The Toronto Jazz Festival is one of a number of events that have lost a principal sponsor after TD Bank ended its long-time sponsorship of some of Canada’s most prominent jazz festivals. Herbie Hancock performs during the Toronto Jazz Festival at Nathan Phillips Square.Della Rollins
Toronto-Dominion Bank has quietly ended its long-time sponsorship of some of Canada’s most prominent jazz festivals, forcing them to cut costs at a time when cultural industries are struggling to attract corporate money.
Last year marked the final editions of both the Toronto Jazz Festival and Calgary’s JazzYYC Summer Festival to feature TD as their principal sponsor with naming rights, while both the Vancouver International Jazz Festival and the Ottawa Jazz Festival lost their lead sponsorships over the past several years.
TD says it remains committed to funding Canadian music and arts – seeding money to various awards and organizations, holding naming rights to venues in Toronto and Montreal and sponsoring a handful of jazz-oriented events across the country, including Halifax and Montreal festivals.
But the decision to exit some of Canada’s biggest jazz events has left their organizers are hard-pressed to find replacement sponsors.
TD’s sponsorship represented about a tenth of JazzYYC’s annual budget, the festival’s executive and artistic director, Kodi Hutchinson, said in an interview. (Canada Revenue Agency filings show its total revenue at $472,721 for the fiscal year ended August, 2023; of that, $220,230 came from government funding and $85,555 was attributed to ”sponsorships and other support.”) His small team worked all year to put on about 189 events in its 2023-24 season, including 47 free concerts and workshops.
Free shows are a hallmark of JazzYYC’s offerings, building up the community of jazz fans year-round and expanding the festival. But the end of TD’s sponsorship means cutting more than 40 events throughout the year and a major reduction of the main summer event.

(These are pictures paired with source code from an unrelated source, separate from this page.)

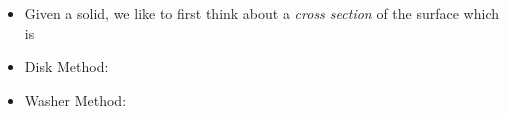 \documentclass[12pt,letterpaper]{article}
\begin{document}
\begin{itemize}

\item Given a solid, we like to first think about a \emph{cross section} of the surface which is %


\bigskip\bigskip

\item Disk Method: %



\vspace{2.5in}



\item Washer Method: %




\end{itemize}






%
%
%
%
%
%
%
%
%
%
%
%
%
%
%
%
%
%
%
%
\end{document}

Last year the summer festival hosted 42 events, 17 of them free; this year that number is expected to fall to 19, only four of which the organizers plan to offer for free.
“Some festivals will have to reduce greatly, which causes further difficulties in getting a sponsor,” Hutchinson said. “It’s circular.”
Toronto Jazz Festival artistic director Josh Grossman said his team is rethinking how it presents concerts this year to reckon with the loss of TD funding; that includes evaluating whether it can afford the infrastructure costs of building some of its outdoor stages.
TD gave Grossman’s team notice before the 2024 festival that it would end its sponsorship, he said, prompting organizers last year to drop the popular, street-closing Avenue Road stage, which recently played host to artists such as Ashanti and BADBADNOTGOOD.
“The reality of taking a bare patch of grass and creating a concert venue is very expensive,” Grossman said. He declined to disclose the size of TD’s sponsorship, but said that corporate sponsors generally accounted for 30 to 40 per cent of the festival’s budget; in its most recent CRA filings, it reported total revenue of $2.3-million.
TD would not say why it had stopped its title sponsorship of some of Canada’s biggest jazz festivals after many years. “We have made changes to some of our sponsorships over time,” said Natasha Ferrari, the bank’s senior manager of corporate and public affairs, in an e-mail. “We continue to elevate and celebrate emerging artists and diverse voices through our direct support of 385 arts and culture organizations across Canada in 2024, including sponsorship of more than 55 music and cultural festivals.”
Corporate sponsors have turned their attention away from major arts sponsorships in the past decade, with their dollars flowing more frequently to sports and cause-oriented organizations.
Even after Bank of Nova Scotia gave the organizers of Toronto’s Contact Photography Festival 18 months’ notice that the 2024 edition would be its last as title sponsor, it took the festival until last month to find new “major” – not title – sponsors in Bank of Montreal and Power Corporation of Canada.
TD’s brand has been tightly intertwined with jazz across Canada for more than two decades – ever since public pushback and federal regulations prompted the cigarette brand du Maurier to stop its long-time title sponsorships around the turn of the millennium.
The bank’s years of sponsoring “really helped us grow,” Hutchinson said. “Obviously, we’re disappointed that they’re not able to continue the relationship, but we thank them for what they did.”
Both he and Grossman said they haven’t been able to find replacement title sponsors since TD gave them notice. Hutchinson said his team is now searching for sponsors with a more regional scope who might have been overlooked in the past, as well as individual patrons.
In December, the co-chairs of the Vancouver International Jazz Festival’s organizing body, Coastal Jazz, issued a public plea to fans acknowledging the consequences of TD’s 2022 exit.
Less sponsorship combined with rising costs and decreased overall arts funding “has compounded to be a very precarious landscape for arts organizations like Coastal Jazz,” they wrote, saying they’d had to cut costs by reducing the festival’s length, letting go of staff and reducing free programming. In turn, they sought direct donations: “Moving forward, the future of Coastal Jazz and the festival lies in the hands of our community.”